0/5

Returning: Dateline

Dateline video journalist David O’Shea reports on the children of Argentina’s Disappeared.

Dateline resumes on SBS ONE this Sunday, 18 July at 8.30pm following its break due to the World Cup.

In Dateline’s moving series return for 2010, Sunday 18 July at 8.30pm on SBS ONE, imagine being told that your parents are not your parents.

Even worse, imagine realising that the people who raised you had, in fact, helped to kidnap, torture and murder your real Mum and Dad.

Meet the children of Argentina’s Disappeared.

During the late 1970s Argentina’s military dictatorship kidnapped and killed thousands of political opponents. Many of ‘the Disappeared’ were parents of very young children, or women pregnant at the time of kidnap.

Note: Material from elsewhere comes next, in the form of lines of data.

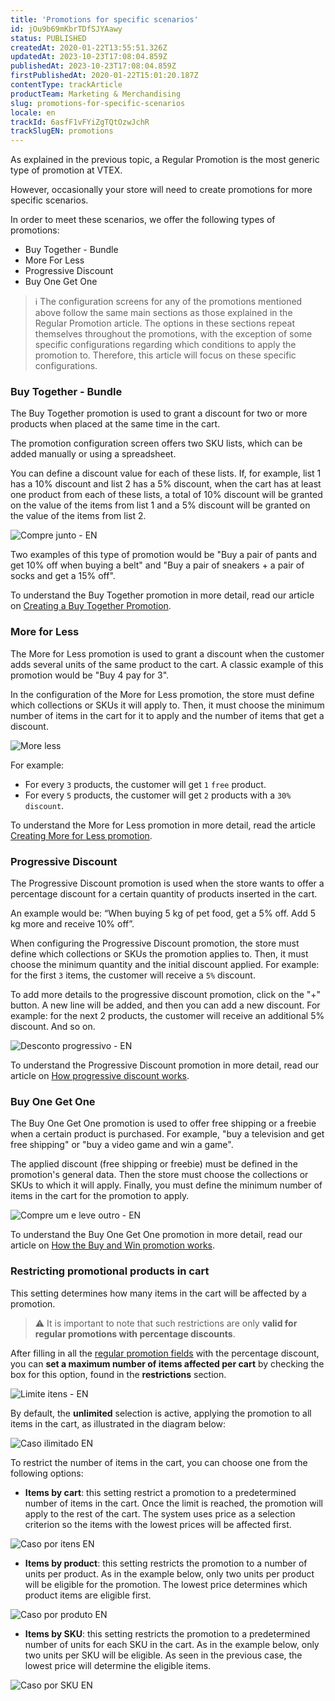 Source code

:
 ```yaml
---
title: 'Promotions for specific scenarios'
id: jOu9b69mKbrTDfSJYAawy
status: PUBLISHED
createdAt: 2020-01-22T13:55:51.326Z
updatedAt: 2023-10-23T17:08:04.859Z
publishedAt: 2023-10-23T17:08:04.859Z
firstPublishedAt: 2020-01-22T15:01:20.187Z
contentType: trackArticle
productTeam: Marketing & Merchandising
slug: promotions-for-specific-scenarios
locale: en
trackId: 6asfF1vFYiZgTQtOzwJchR
trackSlugEN: promotions
---
```


As explained in the previous topic, a Regular Promotion is the most generic type of promotion at VTEX.

However, occasionally your store will need to create promotions for more specific scenarios.

In order to meet these scenarios, we offer the following types of promotions:

- Buy Together - Bundle
- More For Less
- Progressive Discount
- Buy One Get One

>ℹ️ The configuration screens for any of the promotions mentioned above follow the same main sections as those explained in the Regular Promotion article. The options in these sections repeat themselves throughout the promotions, with the exception of some specific configurations regarding which conditions to apply the promotion to. Therefore, this article will focus on these specific configurations.

### Buy Together - Bundle

The Buy Together promotion is used to grant a discount for two or more products when placed at the same time in the cart.

The promotion configuration screen offers two SKU lists, which can be added manually or using a spreadsheet.

You can define a discount value for each of these lists. If, for example, list 1 has a 10% discount and list 2 has a 5% discount, when the cart has at least one product from each of these lists, a total of 10% discount will be granted on the value of the items from list 1 and a 5% discount will be granted on the value of the items from list 2.

![Compre junto - EN](//images.ctfassets.net/alneenqid6w5/5BDhbniC14qWJbV6L8e3Kk/c7fdc229614791d92043d350ca5b1319/Screenshot_2020-06-24_https_lojadobreno_myvtex_com_4_.png)

Two examples of this type of promotion would be "Buy a pair of pants and get 10% off when buying a belt" and "Buy a pair of sneakers + a pair of socks and get a 15% off".

To understand the Buy Together promotion in more detail, read our article on <a href="https://help.vtex.com/en/tutorial/buy-together--tutorials_323">Creating a Buy Together Promotion</a>.

### More for Less

The More for Less promotion is used to grant a discount when the customer adds several units of the same product to the cart. A classic example of this promotion would be "Buy 4 pay for 3".

In the configuration of the More for Less promotion, the store must define which collections or SKUs it will apply to. Then, it must choose the minimum number of items in the cart for it to apply and the number of items that get a discount.

![More less](//images.ctfassets.net/alneenqid6w5/5LQErZWrN4WyX8ZuIBEMPM/823b88ebf22ca83427e4c9c809d31d2e/More_less.png)

For example:
- For every `3` products, the customer will get `1` `free` product.
- For every `5` products, the customer will get `2` products with a `30%` `discount`.

To understand the More for Less promotion in more detail, read the article <a href="https://help.vtex.com/en/tutorial/creating-more-for-less-promotion--tutorials_325">Creating More for Less promotion</a>.

### Progressive Discount

The Progressive Discount promotion is used when the store wants to offer a percentage discount for a certain quantity of products inserted in the cart.

An example would be: “When buying 5 kg of pet food, get a 5% off. Add 5 kg more and receive 10% off”.

When configuring the Progressive Discount promotion, the store must define which collections or SKUs the promotion applies to. Then, it must choose the minimum quantity and the initial discount applied. For example: for the first `3` items, the customer will receive a `5%` discount.

To add more details to the progressive discount promotion, click on the "+" button. A new line will be added, and then you can add a new discount. For example: for the next 2 products, the customer will receive an additional 5% discount. And so on.

![Desconto progressivo - EN](//images.ctfassets.net/alneenqid6w5/7qZXWf05OIow5vgX5eYulO/808c44fcd80666575444d3d9d6afd560/Screenshot_2020-06-24_https_lojadobreno_myvtex_com_6_.png)

To understand the Progressive Discount promotion in more detail, read our article on <a href="https://help.vtex.com/en/tutorial/progressive-discount--tutorials_324">How progressive discount works</a>.

### Buy One Get One

The Buy One Get One promotion is used to offer free shipping or a freebie when a certain product is purchased. For example, "buy a television and get free shipping" or "buy a video game and win a game".

The applied discount (free shipping or freebie) must be defined in the promotion's general data. Then the store must choose the collections or SKUs to which it will apply. Finally, you must define the minimum number of items in the cart for the promotion to apply.

![Compre um e leve outro - EN](//images.ctfassets.net/alneenqid6w5/L17yG5ZAgaGnCuamDWLwk/141c68c306baa0b2bedec04ee3d0c894/Screenshot_2020-06-24_https_lojadobreno_myvtex_com_7_.png)

To understand the Buy One Get One promotion in more detail, read our article on <a href="https://help.vtex.com/en/tutorial/buy-and-win--tutorials_322">How the Buy and Win promotion works</a>.

### Restricting promotional products in cart

This setting determines how many items in the cart will be affected by a promotion. 

>⚠️ It is important to note that such restrictions are only **valid for regular promotions with percentage discounts**.

After filling in all the [regular promotion fields](https://help.vtex.com/en/tutorial/regular-promotion--tutorials_327) with the percentage discount, you can __set a maximum number of items affected per cart__ by checking the box for this option, found in the __restrictions__ section.

![Limite itens - EN](//images.ctfassets.net/alneenqid6w5/1W6ZYterIepCud41XJr4UQ/98c764ea9fd40bd809d3b7bf55c7a313/Limite_itens_-_EN.png)

By default, the __unlimited__ selection is active, applying the promotion to all items in the cart, as illustrated in the diagram below:  

![Caso ilimitado EN](//images.ctfassets.net/alneenqid6w5/3H9q2Ywy6uPZmQaff7LgO2/5f69462ef9ecf3d57817ad0fba44a337/Caso_ilimitado_EN.png)

To restrict the number of items in the cart, you can choose one from the following options:

- __Items by cart__: this setting restrict a promotion to a predetermined number of items in the cart. Once the limit is reached, the promotion will apply to the rest of the cart. The system uses price as a selection criterion so the items with the lowest prices will be affected first.

![Caso por itens EN](//images.ctfassets.net/alneenqid6w5/2UUHQC3AZW5g0QzFouGw0u/f414491e89bbd9f08b96914243584be2/Caso_por_itens_EN.png)

- __Items by product__: this setting restricts the promotion to a number of units per product. As in the example below, only two units per product will be eligible for the promotion. The lowest price determines which product items are eligible first.   

![Caso por produto EN](//images.ctfassets.net/alneenqid6w5/2WN8gDLFhTSjcpx16S3bjb/c4221f0b4901a7df2432d3951deec983/Caso_por_produto_EN.png)

- __Items by SKU__: this setting restricts the promotion to a predetermined number of units for each SKU in the cart. As in the example below, only two units per SKU will be eligible. As seen in the previous case, the lowest price will determine the eligible items. 

![Caso por SKU EN](//images.ctfassets.net/alneenqid6w5/huuzHYSvrVxk2THs7zx2P/0a513d9fbd247797218c25089372c450/Caso_por_SKU_EN.png)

Their children were systematically stolen by the regime’s military and police officers but as Dateline video journalist David O’Shea reports, a group of determined grandmothers are now leading the fight to reunite the stolen with their biological families.

As many as 500 babies were born in detention. So far, 101 have been reunited with their biological relatives, through a national DNA databank and the insistence of the Grandmothers.

But not everyone wants to be reunited. The adoptive children of an Argentinean media baroness objected to the Grandmothers’ calls for their DNA to be tested. Now, DNA has been taken from them against their will.

POST-TRAUMA PUPPIES
Also on Dateline’s series return:

A group of very special dogs is saving the lives of US soldiers who are returning from war deeply damaged.

Dateline video journalist Aaron Lewis meets Phil Bauer who lost his leg in Iraq when his helicopter was shot down. Unable to deal with the post-traumatic stress, he suffered an emotional breakdown, got divorced and attempted suicide.

But that was before Reese arrived on the scene.

Reece, Phil’s golden retriever, was trained to help with daily tasks and to act as a safe barrier between the veteran and the public.

The dogs’ influence is so profound, the US Congress has passed the Service Dogs For Veterans Act, funding a pilot program to provide service dogs to disabled veterans.

And with more traumatised soldiers coming home, these dogs will soon prove their worth.